Hi everyone.
It’s officially summer in New York. My husband put the air conditioner in this morning. I slept with the ceiling fan on high last night. There is ice cream melting everywhere on the street. I got sprinkles stuck in my shoes yesterday.
Today’s letter includes: the sign of a true pop star is name dropping The Bowery Hotel in a song, SNL’s Lorne Michaels optioned Keith McNally’s memoir, I’m cautiously bullish on Violet Grey, and the reason why you’ll probably never get into New York’s most exclusive pilates classes.
A few weeks ago, I was on a post-Hellbender, post-Rolo’s, post-Mr. Melo, double date at Bamonte’s. We were drinking coffee and eating tiramisu, when I realized there was no service to call a car home. I went outside, and the only text I had was from
— he sent me a Twitter link to the Mexican Navy sailing ship hitting the Brooklyn Bridge. For the next few days, Teddy was the only person who I spoke to who reacted to that tragedy the same way I did. For some reason, the combination of the bright lights, balmy city air, and the footage of people taking iPhone photos of the disaster while it was happening stuck with me for a few days.But it stuck with Teddy for a few weeks. Today, he wrote something a bit different for his Feed Me column, Stay Tuned. Instead of an essay about a new movie (I want him to write about Mountainhead) or a list of predictions about what comes next for Mubi after that $100mm investment, he wrote about collision, random violence, and New York City in the summer.
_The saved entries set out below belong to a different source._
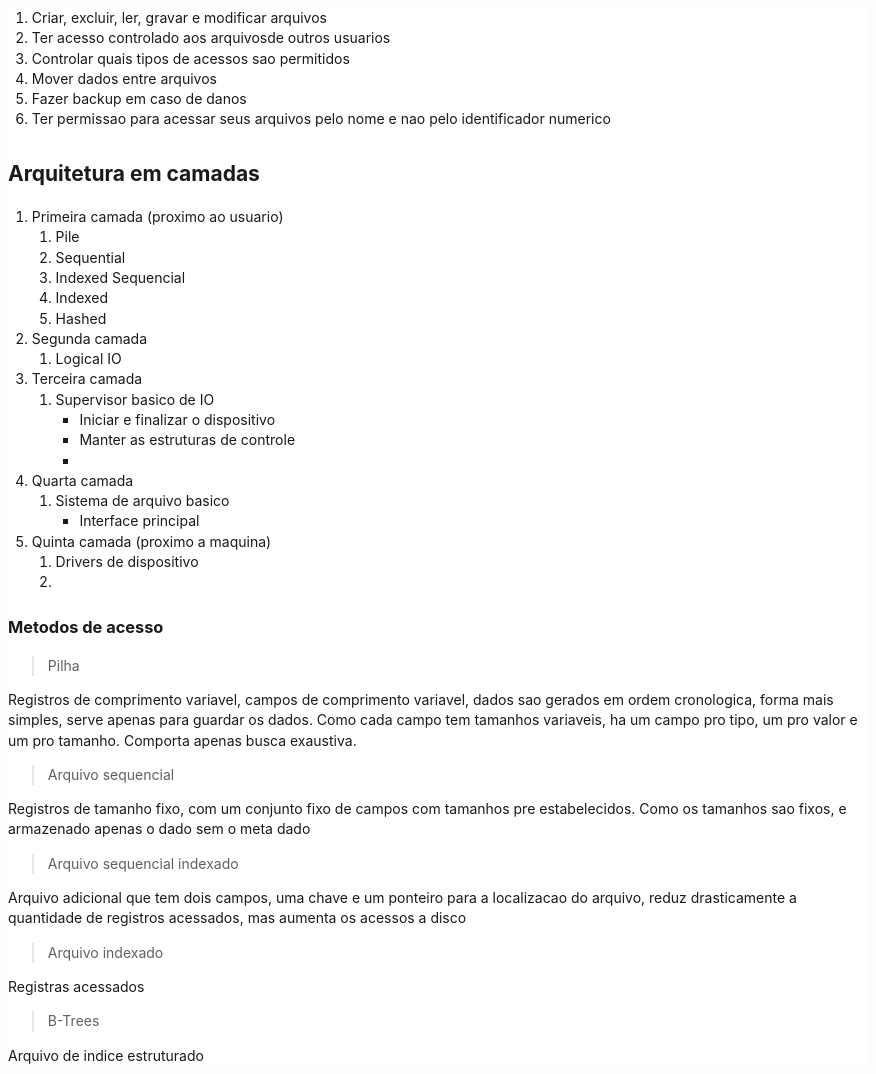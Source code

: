 1. Criar, excluir, ler, gravar e modificar arquivos
2. Ter acesso controlado aos arquivosde outros usuarios
3. Controlar quais tipos de acessos sao permitidos
4. Mover dados entre arquivos
5. Fazer backup em caso de danos
6. Ter permissao para acessar seus arquivos pelo nome e nao pelo identificador numerico

## Arquitetura em camadas

1. Primeira camada (proximo ao usuario)
   1. Pile
   2. Sequential
   3. Indexed Sequencial
   4. Indexed
   5. Hashed
2. Segunda camada
   1. Logical IO
3. Terceira camada
   1. Supervisor basico de IO
      - Iniciar e finalizar o dispositivo
      - Manter as estruturas de controle
      - 
4. Quarta camada
   1. Sistema de arquivo basico
      - Interface principal
5. Quinta camada (proximo a maquina)
   1.  Drivers de dispositivo
   2.  

### Metodos de acesso

> Pilha

Registros de comprimento variavel, campos de comprimento variavel, dados sao gerados em ordem cronologica, forma mais simples, serve apenas para guardar os dados. Como cada campo tem tamanhos variaveis, ha um campo pro tipo, um pro valor e um pro tamanho. Comporta apenas busca exaustiva.  

> Arquivo sequencial

Registros de tamanho fixo, com um conjunto fixo de campos com tamanhos pre estabelecidos. Como os tamanhos sao fixos, e armazenado apenas o dado sem o meta dado

> Arquivo sequencial indexado

Arquivo adicional que tem dois campos, uma chave e um ponteiro para a localizacao do arquivo, reduz drasticamente a quantidade de registros acessados, mas aumenta os acessos a disco

> Arquivo indexado

Registras acessados

> B-Trees

Arquivo de indice estruturado
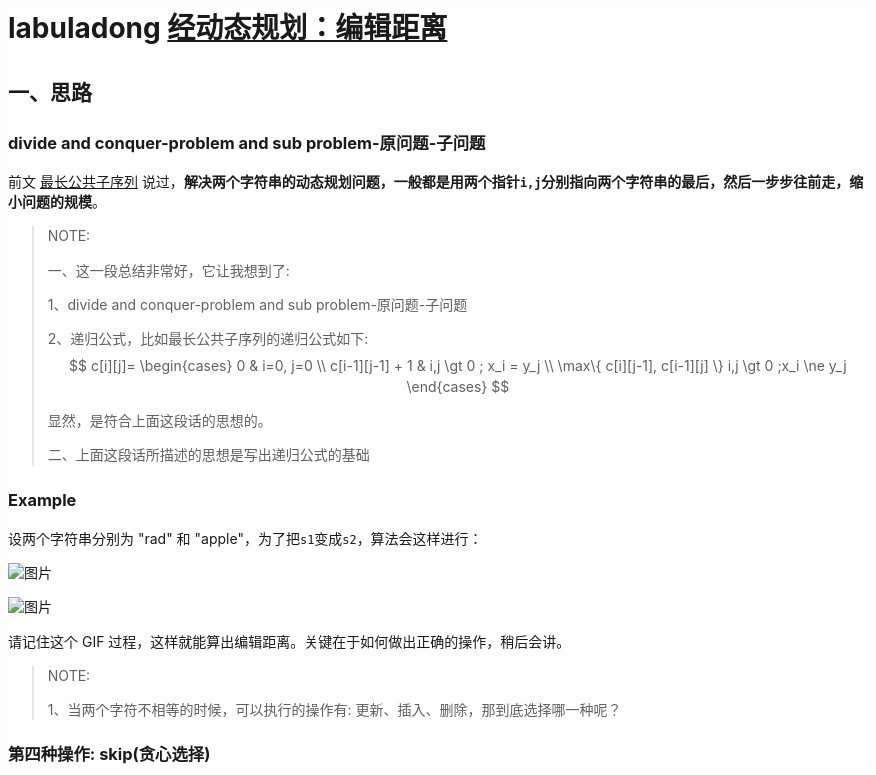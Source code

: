 # labuladong [经动态规划：编辑距离](https://mp.weixin.qq.com/s/uWzSvWWI-bWAV3UANBtyOw)

## 一、思路

### divide and conquer-problem and sub problem-原问题-子问题

前文 [最长公共子序列](http://mp.weixin.qq.com/s?__biz=MzU0MDg5OTYyOQ==&mid=2247484418&idx=1&sn=98b1aa8c105467efab24e677fb17ff1a&chksm=fb336440cc44ed564f10ace689aa8e88e6d4a684cda2d2c07e81fad45cb4a70d1c27f4309ec4&scene=21#wechat_redirect) 说过，**解决两个字符串的动态规划问题，一般都是用两个指针`i,j`分别指向两个字符串的最后，然后一步步往前走，缩小问题的规模**。

> NOTE:  
>
> 一、这一段总结非常好，它让我想到了:
>
> 1、divide and conquer-problem and sub problem-原问题-子问题
>
> 2、递归公式，比如最长公共子序列的递归公式如下:
> $$
> c[i][j]=
> \begin{cases}
> 0 & i=0, j=0 \\
> c[i-1][j-1] + 1 & i,j \gt 0 ; x_i = y_j \\
> \max\{ c[i][j-1], c[i-1][j] \} i,j \gt 0 ;x_i \ne y_j
> \end{cases}
> $$
>
> 显然，是符合上面这段话的思想的。
>
> 二、上面这段话所描述的思想是写出递归公式的基础
>
> 

### Example

设两个字符串分别为 "rad" 和 "apple"，为了把`s1`变成`s2`，算法会这样进行：

![图片](https://mmbiz.qpic.cn/mmbiz_gif/map09icNxZ4k5NKSib1ss6fnzSpHpahjDwNspIxXESlO67S5rXRWM3pAHq31mhXKzG0GWEk3M1vwIgDhrfawIZOA/640?wx_fmt=gif&tp=webp&wxfrom=5&wx_lazy=1)

![图片](https://mmbiz.qpic.cn/mmbiz_jpg/map09icNxZ4k5NKSib1ss6fnzSpHpahjDwPWHFNiarMEtcficJ3dSrLWWlKAiadJo63dazeyy4HV1icl9Rhg4cpbYdiaQ/640?wx_fmt=jpeg&tp=webp&wxfrom=5&wx_lazy=1&wx_co=1)



请记住这个 GIF 过程，这样就能算出编辑距离。关键在于如何做出正确的操作，稍后会讲。

> NOTE: 
>
> 1、当两个字符不相等的时候，可以执行的操作有: 更新、插入、删除，那到底选择哪一种呢？

### 第四种操作: skip(贪心选择)
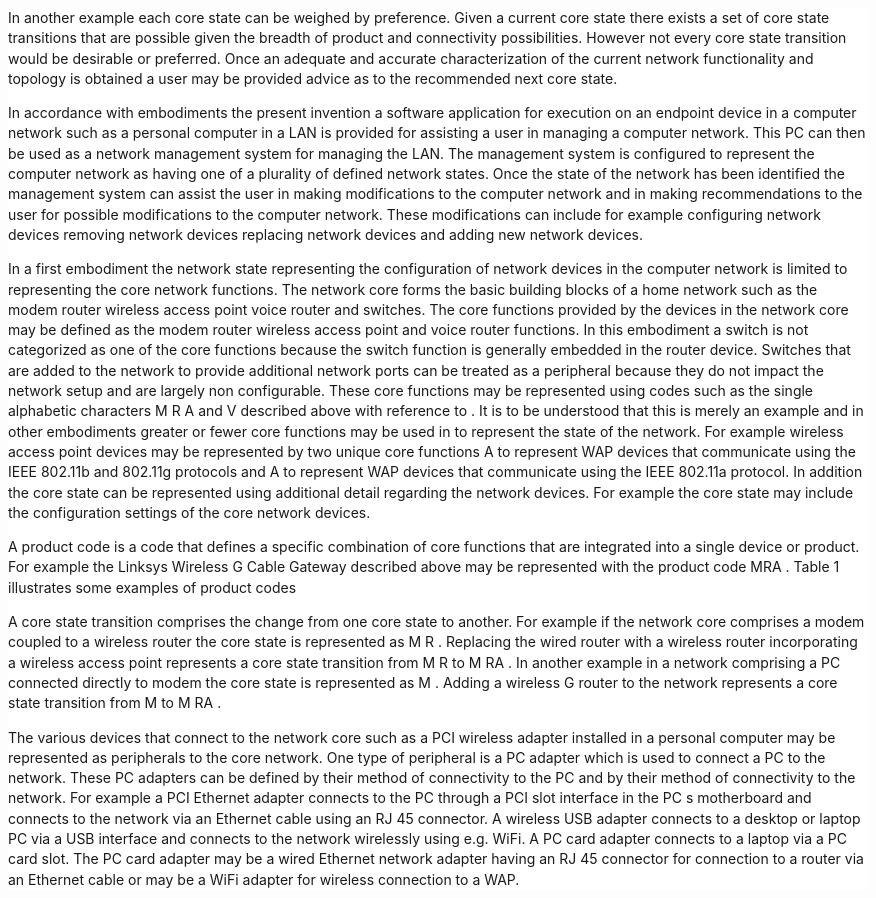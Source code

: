 In another example each core state can be weighed by preference. Given a current core state there exists a set of core state transitions that are possible given the breadth of product and connectivity possibilities. However not every core state transition would be desirable or preferred. Once an adequate and accurate characterization of the current network functionality and topology is obtained a user may be provided advice as to the recommended next core state.

In accordance with embodiments the present invention a software application for execution on an endpoint device in a computer network such as a personal computer in a LAN is provided for assisting a user in managing a computer network. This PC can then be used as a network management system for managing the LAN. The management system is configured to represent the computer network as having one of a plurality of defined network states. Once the state of the network has been identified the management system can assist the user in making modifications to the computer network and in making recommendations to the user for possible modifications to the computer network. These modifications can include for example configuring network devices removing network devices replacing network devices and adding new network devices.

In a first embodiment the network state representing the configuration of network devices in the computer network is limited to representing the core network functions. The network core forms the basic building blocks of a home network such as the modem router wireless access point voice router and switches. The core functions provided by the devices in the network core may be defined as the modem router wireless access point and voice router functions. In this embodiment a switch is not categorized as one of the core functions because the switch function is generally embedded in the router device. Switches that are added to the network to provide additional network ports can be treated as a peripheral because they do not impact the network setup and are largely non configurable. These core functions may be represented using codes such as the single alphabetic characters M R A and V described above with reference to . It is to be understood that this is merely an example and in other embodiments greater or fewer core functions may be used in to represent the state of the network. For example wireless access point devices may be represented by two unique core functions A to represent WAP devices that communicate using the IEEE 802.11b and 802.11g protocols and A to represent WAP devices that communicate using the IEEE 802.11a protocol. In addition the core state can be represented using additional detail regarding the network devices. For example the core state may include the configuration settings of the core network devices.

A product code is a code that defines a specific combination of core functions that are integrated into a single device or product. For example the Linksys Wireless G Cable Gateway described above may be represented with the product code MRA . Table 1 illustrates some examples of product codes 

A core state transition comprises the change from one core state to another. For example if the network core comprises a modem coupled to a wireless router the core state is represented as M R . Replacing the wired router with a wireless router incorporating a wireless access point represents a core state transition from M R to M RA . In another example in a network comprising a PC connected directly to modem the core state is represented as M . Adding a wireless G router to the network represents a core state transition from M to M RA .

The various devices that connect to the network core such as a PCI wireless adapter installed in a personal computer may be represented as peripherals to the core network. One type of peripheral is a PC adapter which is used to connect a PC to the network. These PC adapters can be defined by their method of connectivity to the PC and by their method of connectivity to the network. For example a PCI Ethernet adapter connects to the PC through a PCI slot interface in the PC s motherboard and connects to the network via an Ethernet cable using an RJ 45 connector. A wireless USB adapter connects to a desktop or laptop PC via a USB interface and connects to the network wirelessly using e.g. WiFi. A PC card adapter connects to a laptop via a PC card slot. The PC card adapter may be a wired Ethernet network adapter having an RJ 45 connector for connection to a router via an Ethernet cable or may be a WiFi adapter for wireless connection to a WAP.

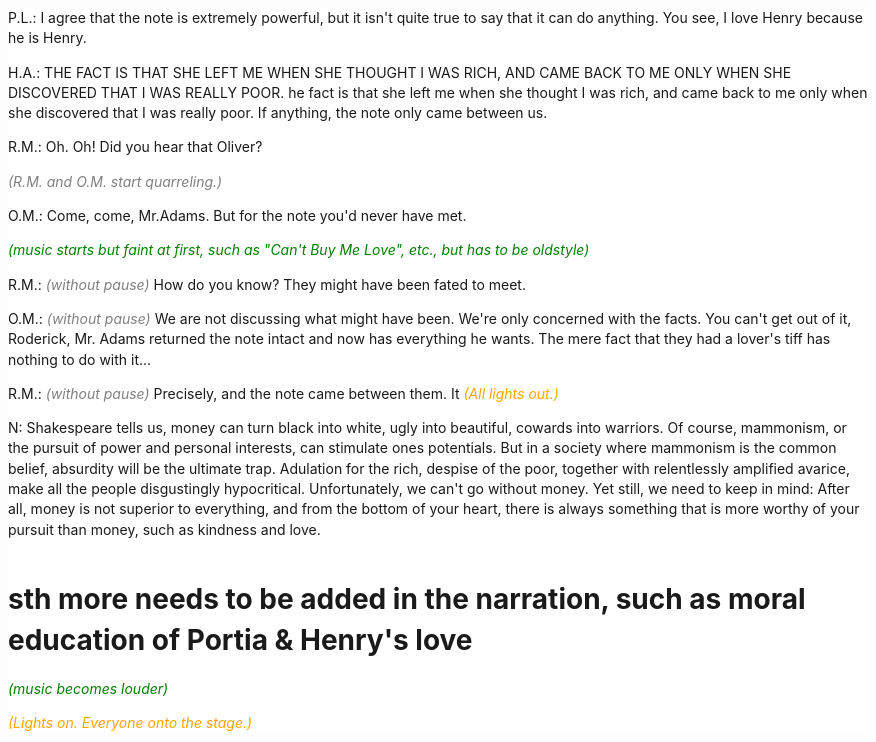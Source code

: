 P.L.: I agree that the note is extremely powerful, but it isn't quite true to say that it can do anything. You see, I love Henry because he is Henry.

H.A.: THE FACT IS THAT SHE LEFT ME WHEN SHE THOUGHT I WAS RICH, AND CAME BACK TO ME ONLY WHEN SHE DISCOVERED THAT I WAS REALLY POOR. he fact is that she left me when she thought I was rich, and came back to me only when she discovered that I was really poor. If anything, the note only came between us.

R.M.: Oh. Oh! Did you hear that Oliver?

<font color=grey>*(R.M. and O.M. start quarreling.)*</font>

O.M.: Come, come, Mr.Adams. But for the note you'd never have met.

<font color=green>*(music starts but faint at first, such as "Can't Buy Me Love", etc., but has to be oldstyle)*</font>

R.M.: <font color=grey>*(without pause)*</font> How do you know? They might have been fated to meet.

O.M.: <font color=grey>*(without pause)*</font> We are not discussing what might have been. We're only concerned with the facts. You can't get out of it, Roderick, Mr. Adams returned the note intact and now has everything he wants. The mere fact that they had a lover's tiff has nothing to do with it...

R.M.: <font color=grey>*(without pause)*</font> Precisely, and the note came between them. It <font color=orange>*(All lights out.)*</font>

N: Shakespeare tells us, money can turn black into white, ugly into beautiful, cowards into warriors. Of course, mammonism, or the pursuit of power and personal interests, can stimulate ones potentials. But in a society where mammonism is the common belief, absurdity will be the ultimate trap. Adulation for the rich, despise of the poor, together with relentlessly amplified avarice, make all the people disgustingly hypocritical. Unfortunately, we can't go without money. Yet still, we need to keep in mind: After all, money is not superior to everything, and from the bottom of your heart, there is always something that is more worthy of your pursuit than money, such as kindness and love.

# sth more needs to be added in the narration, such as moral education of Portia & Henry's love

<font color=green>*(music becomes louder)*</font>

<font color=orange>*(Lights on. Everyone onto the stage.)*</font>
** Content warning, some of it is a bit violent.
Before we get to Teddy: are any of you on Nantucket this weekend and want to help me report on a story? If so, shoot me an email.
Stay Tuned is a guest column on Feed Me written by Teddy Kim. In this column, Teddy writes about when entertainment comes in contact with tech — and the implications of that. This week, it’s something a little different. You can read his last column about the TikTokification of The White Lotus, here.
The peonies I bought for Mother’s Day were wilting, but downtown Manhattan was springing up with violet graduation robes, always in full bloom this time of year. The Knicks, improbably, were still alive in May, and through sheer force of will, playing in the Eastern Conference Finals after a quarter-century drought. Even the violence felt seasonal. When you get sucker punched on the train, it’s because crime is up. When it happens by MSG, it’s because the Knicks are.
After a winter as long as it was cold, you could finally feel New York coming alive when my parents and I crossed the Brooklyn Bridge on the way to the wedding of a family friend. It was a perfect hour to take in the city with the crisp morning light, the maritime pageantry of the East River and the harbor punctuated by the radial staccato of the steel cables affording us that vantage. A bit closer below us, our vista filled up with a barque moored by the Seaport, its titanic flag billowing gallantly from its stern. Italian? We guessed at the green, white, and red before catching the eagle at the center, the symbol of Mexico-Tenochtitlán, capital of the old Aztec Empire.
At the wedding, the outdoor ceremony paused periodically to observe the BDNQ trains thundering across the Manhattan Bridge. I looked around to see the ship again but only caught the edge of the glass-encased carousel in Brooklyn Bridge Park where a few years ago my then-girlfriend and I lied together with our backs on the grass, gazing up at solid stone and planning out the rest of our lives.
It was only when I got home that night that I saw it again. The Mexican navy ship, the ARM Cuauhtémoc, was all over social media where people had posted videos of it slowly crashing into the Brooklyn Bridge, its masts breaking like long fingers, one after another. The news reported over twenty sailors were injured and two, 20 and 23 years old, had died. Videos showed sailors dangling from the rigging and onlookers by the water were filming, transfixed by the spectacle, driven by the impulse to capture it all.
In bed I replayed my own scene from the bridge, examining it like a forensic painting, like Brueghel’s Icarus. Somewhere in the picture were the two sailors. Perhaps there was something visible in a corner, an omen of what would happen to them mere hours later. If not the future, maybe there were preserved marks of things past, a bruised eddy on the water where last month a whole Spanish family fell from out of the sky.
“But as history would have it, the bridge held and the ship broke and the sky is not yet falling down. Two sailors died on a beautiful day and New Yorkers remain free to cross the river.”